Ezekiel was 18months old when he fell ill. His daycare contacted his parents. His symptoms included fever, lack of appetite and trouble breathing. Both parents were concerned. Neither sought medical attention for their child. Instead they contacted a family friend, a nurse, by phone. They had her listen to Ezekiel’s breathing over the phone and the friend suggested that the child might have croup. Over the next several days Ezekiel got much worse. No medical attention was sought. The parents ‘treated’ Ezekiel with a number of naturopathic remedies. The nurse friend suggested that Ezekiel had meningitis and recommended that a doctor be consulted. The parents did no such thing. Instead the mother took to the internet and concluded that her child had viral meningitis not the more serious bacterial meningitis.

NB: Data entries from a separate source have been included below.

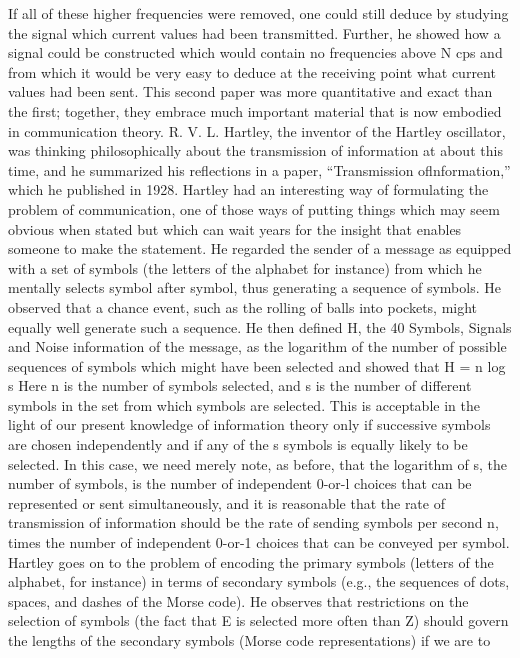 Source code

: If all of these higher frequencies were removed, one could still
deduce by studying the signal which current values had been
transmitted. Further, he showed how a signal could be constructed
which would contain no frequencies above N cps and from which
it would be very easy to deduce at the receiving point what current
values had been sent. This second paper was more quantitative and
exact than the first; together, they embrace much important material
that is now embodied in communication theory.
R. V. L. Hartley, the inventor of the Hartley oscillator, was
thinking philosophically about the transmission of information at
about this time, and he summarized his reflections in a paper,
“Transmission oflnformation,” which he published in 1928.
Hartley had an interesting way of formulating the problem of
communication, one of those ways of putting things which may
seem obvious when stated but which can wait years for the insight
that enables someone to make the statement. He regarded the
sender of a message as equipped with a set of symbols (the letters
of the alphabet for instance) from which he mentally selects symbol
after symbol, thus generating a sequence of symbols. He observed
that a chance event, such as the rolling of balls into pockets, might
equally well generate such a sequence. He then defined H, the
40 Symbols, Signals and Noise
information of the message, as the logarithm of the number of
possible sequences of symbols which might have been selected and
showed that
H = n log s
Here n is the number of symbols selected, and s is the number of
different symbols in the set from which symbols are selected.
This is acceptable in the light of our present knowledge of
information theory only if successive symbols are chosen independently
and if any of the s symbols is equally likely to be selected.
In this case, we need merely note, as before, that the logarithm of
s, the number of symbols, is the number of independent 0-or-l
choices that can be represented or sent simultaneously, and it is
reasonable that the rate of transmission of information should be
the rate of sending symbols per second n, times the number of
independent 0-or-1 choices that can be conveyed per symbol.
Hartley goes on to the problem of encoding the primary symbols
(letters of the alphabet, for instance) in terms of secondary symbols
(e.g., the sequences of dots, spaces, and dashes of the Morse code).
He observes that restrictions on the selection of symbols (the fact
that E is selected more often than Z) should govern the lengths of
the secondary symbols (Morse code representations) if we are to
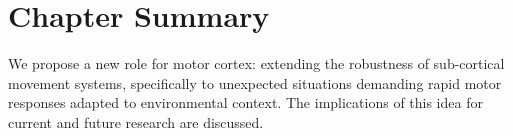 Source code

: 				
\section{Chapter Summary}

We propose a new role for motor cortex: extending the robustness of sub-cortical movement systems, specifically to unexpected situations demanding rapid motor responses adapted to environmental context. The implications of this idea for current and future research are discussed.

\pagebreak


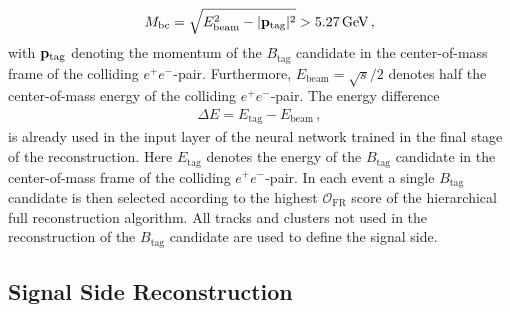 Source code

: \documentclass[twocolumn,aps,prd,superscriptaddress,nofootinbib,floatfix,preprintnumbers,a4]{revtex4-1}
\begin{document}
\begin{align}
 M_{\mathrm{bc}} = \sqrt{ E_{\mathrm{beam}}^2 - | \bold{p}_{\mathrm{tag}}|^2 }  > 5.27 \, \text{GeV} \, ,
\end{align}
with $ \bold{p}_{\mathrm{tag}}$ denoting the momentum of the $B_{\mathrm{tag}}$ candidate in the center-of-mass frame of the colliding $e^+e^-$-pair. Furthermore, $E_{\mathrm{beam}} = \sqrt{s}/2$ denotes half the center-of-mass energy of the colliding $e^+e^-$-pair. The energy difference
\begin{align}
  \Delta E = E_{\mathrm{tag}} - E_{\mathrm{beam}} \, ,
\end{align}
is already used in the input layer of the neural network trained in the final stage of the reconstruction. Here $E_{\mathrm{tag}}$ denotes the energy of the $B_{\mathrm{tag}}$ candidate in the center-of-mass frame of the colliding $e^+e^-$-pair. In each event a single $B_{\mathrm{tag}}$ candidate is then selected according to the highest $\mathcal{O}_{\mathrm{FR}}$ score of the hierarchical full reconstruction algorithm. All tracks and clusters not used in the reconstruction of the $B_{\mathrm{tag}}$ candidate are used to define the signal side. 

\subsection{Signal Side Reconstruction}
\end{document}
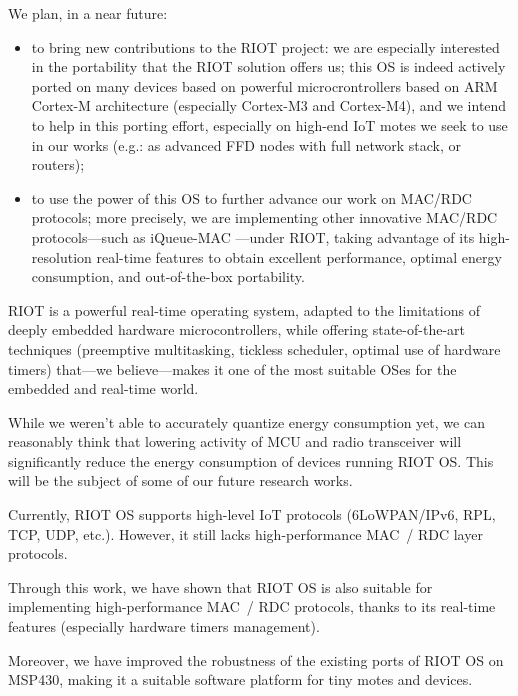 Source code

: \documentclass[a4paper,twoside]{article}
\begin{document}
We plan, in a near future:

\begin{itemize}

\item to bring new contributions to the RIOT project: we are especially
      interested in the portability that the RIOT solution offers us;
      this OS is indeed actively ported on many devices based on powerful
      microcrontrollers based on ARM Cortex-M architecture (especially
      Cortex-M3 and Cortex-M4), and we intend to help in this porting
      effort, especially on high-end IoT motes we seek to use in our
      works (e.g.: as advanced FFD nodes with full network stack,
      or routers);

\item to use the power of this OS to further advance our work on MAC/RDC
      protocols; more precisely, we are implementing other innovative
      MAC/RDC protocols---such as iQueue-MAC \cite{iQueueMAC}---under RIOT,
      taking advantage of its high-resolution real-time features to obtain
      excellent performance, optimal energy consumption, and out-of-the-box
      portability.

\end{itemize}

RIOT is a powerful real-time operating system, adapted to the limitations
of deeply embedded hardware microcontrollers, while offering state-of-the-art
techniques (preemptive multitasking, tickless scheduler, optimal use
of hardware timers) that---we believe---makes it one of the most
suitable OSes for the embedded and real-time world.

While we weren't able to accurately quantize energy consumption
yet, we can reasonably think that lowering activity of MCU and radio
transceiver will significantly reduce the energy consumption of devices
running RIOT OS. This will be the subject of some of our future
research works.

\bigskip

Currently, RIOT OS supports high-level IoT protocols (6LoWPAN/IPv6, RPL,
TCP, UDP, etc.). However, it still lacks high-performance MAC~/ RDC layer
protocols.

Through this work, we have shown that RIOT OS is also suitable for
implementing high-performance MAC~/ RDC protocols, thanks to its real-time
features (especially hardware timers management).

Moreover, we have improved the robustness of the existing ports of RIOT OS
on MSP430, making it a suitable software platform for tiny motes and devices.
\end{document}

A receptionist at the naturopathic clinic told the parents to bring their child to a doctor. The parents did no such thing. Instead their child stopped breathing at home about a week after his first symptoms appeared. It was only after Ezekiel had been revived by his father that his parents called 911. He was resuscitated again by paramedics but never regained consciousness and died 5 days later.
Both parents were charged with failing to provide the necessaries of life. A jury found them guilty. They appealed to the Alberta Court of Appeal. The majority of the appellate court dismissed the appeal: 2017 ABCA 380. Justice O’Ferrall, however dissented and would have granted the appeal. A unanimous Supreme Court of Canada agreed with Justice O’Ferrall and ordered a new trial: 2018 SCC 21.
On appeal the Stephans argued that the trial judge erred:
- by failing to limit the expert evidence called by the Crown
- by limiting the defence expert evidence
- by failing to qualify the accused father as an expert
- in rejecting the accuseds’ 11b motion; and finally
- in a number of ways in the instructions to the jury
Only one gained any traction with Justice O’Ferrell and ultimately the Supreme Court; this was with respect to the trial judge’s charge to the jury.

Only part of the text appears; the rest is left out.